The owner of a Porsche 911T has engaged 3R Automotive to turn the car into a 1973 2.7 Carrera RS Tribute restoration. 3R has been working on Porsche cars for many years and they are excited to be a part of this project! If you are interested in doing something like this yourself, please contact us to discuss your project.

Porsche 2.7 Carrera RS History

The rear-engine Porsche 911 was unveiled in Europe in late 1963 at the Frankfurt, Germany, auto show, and went on sale in America in 1965. Since its arrival on the automotive scene there have been numerous updates to the 911 and many different versions but the 1973 911 Carrera RS 2.7 coupe is the most famous of the 1965-73 first-generation Porsche 911 models.

The Carrera name given to Porsche cars debuted in the fall of 1955 along with the Porsche four-cam engine at Frankfurt auto show. The name "Carrera" was adopted from the famous long distance race "Carrera Panamericana" held in Mexico during the 1950's and in which Porsche had numerous class victories with their 356 Carrera.

Revealed at the 1972 Paris Auto Show, the Porsche Carrera 2.7 RS (RS stands for Rennsport in German, meaning race sport in English) was a special model used to homologate the Porsche 911 in Group 4 racing. Developed from the 911S, the 2.7 was more potent in almost every area.
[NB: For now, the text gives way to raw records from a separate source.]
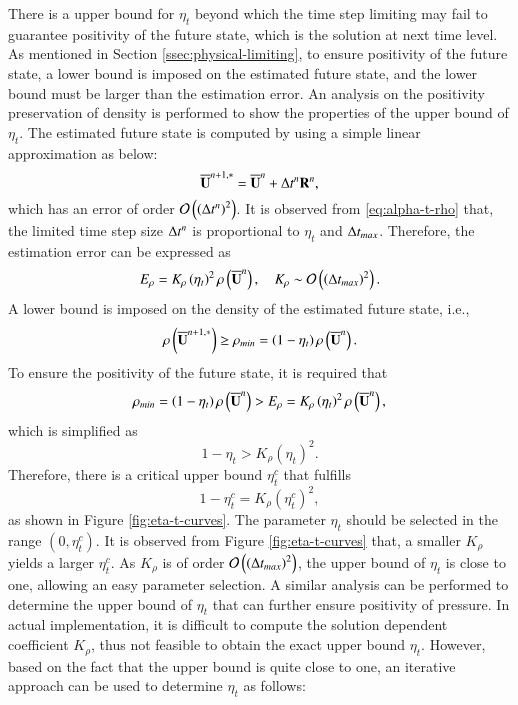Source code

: There is a upper bound for $\eta_t$ beyond which the time step limiting may fail to guarantee positivity of the future state, which is the solution at next time level. As mentioned in Section \ref{ssec:physical-limiting}, to ensure positivity of the future state, a lower bound is imposed on the estimated future state, and the lower bound must be larger than the estimation error. An analysis on the positivity preservation of density is performed to show the properties of the upper bound of $\eta_t$. The estimated future state is computed by using a simple linear approximation as below:
\begin{equation} 
    \overline{\mathbf{U}}^{n+1,*}=\overline{\mathbf{U}}^n + \mathrm\Delta t^n \mathbf{R}^n,
\end{equation}
which has an error of order $\mathcal{O}\left(\left(\mathrm\Delta t^n\right)^2\right)$.
It is observed from \eqref{eq:alpha-t-rho} that, the limited time step size $\mathrm\Delta t^n$ is proportional to $\eta_t$ and $\mathrm\Delta t_{max}$. Therefore, the estimation error can be expressed as
\begin{equation}
    E_\rho= K_\rho \left(\eta_t\right)^2 \rho\left(\overline{\mathbf{U}}^n\right) , \quad K_\rho \sim \mathcal{O}\left(\left(\mathrm\Delta t_{max}\right)^2\right).
\end{equation}
A lower bound is imposed on the density of the estimated future state, i.e.,
\begin{equation}
    \rho\left(\overline{\mathbf{U}}^{n+1,*}\right) \geq \rho_{min}= \left(1-\eta_t\right) \rho\left(\overline{\mathbf{U}}^n\right).
\end{equation}
To ensure the positivity of the future state, it is required that
\begin{equation}
    \rho_{min}= \left(1-\eta_t\right) \rho\left(\overline{\mathbf{U}}^n\right) > E_\rho= K_\rho \left(\eta_t\right)^2 \rho\left(\overline{\mathbf{U}}^n\right),
\end{equation}
which is simplified as 
\begin{equation}
    1-\eta_t > K_\rho \left(\eta_t\right)^2.
\end{equation}
Therefore, there is a critical upper bound $\eta^c_t$ that fulfills 
\begin{equation}
    1-\eta^c_t = K_\rho \left(\eta^c_t\right)^2,
\end{equation}
as shown in Figure \ref{fig:eta-t-curves}.
The parameter $\eta_t$ should be selected in the range $\left(0,\eta^c_t\right)$. It  is observed from Figure \ref{fig:eta-t-curves} that, a smaller $K_\rho$ yields a larger $\eta^c_t$. As $K_\rho$ is of order $\mathcal{O}\left(\left(\mathrm\Delta t_{max}\right)^2\right)$, the upper bound of $\eta_t$ is close to one, allowing an easy parameter selection. A similar analysis can be performed to determine the upper bound of $\eta_t$ that can further ensure positivity of pressure. In actual implementation, it is difficult to compute the solution dependent coefficient $K_\rho$, thus not feasible to obtain the exact upper bound $\eta_t$. However, based on the fact that the upper bound is quite close to one, an iterative approach can be used to determine $\eta_t$ as follows:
The Carrera 2.7 RS featured a larger engine, wider flares to accommodate the Fuchs alloy wheels, stiffened suspension, larger brakes and a ducktail rear spoiler.

With the use of a Nikasil coating on the cylinder walls (technology developed in Porsche's 917 program) , the 2.4l unit could be bored out to a capacity of 2687 cc. At the time, this became the largest engine available in a Porsche and was good for 210bhp at 6300 rpm and with a taller 4th and 5th gear, the top speed was increased to 152mph.

Initial production for the 2.7 was only 500 cars and it sold out almost immediately. Three versions were available, including a lightweight Sports trim, Race Trim or more opulent Touring trim for the road. The lightweight version was substantially lighter with thin-gauge body panels, lighter windows and a stripped out interior. Today, all of these models are highly valued by car collectors and they are considered by many to be the greatest classic Porsche 911 of all time.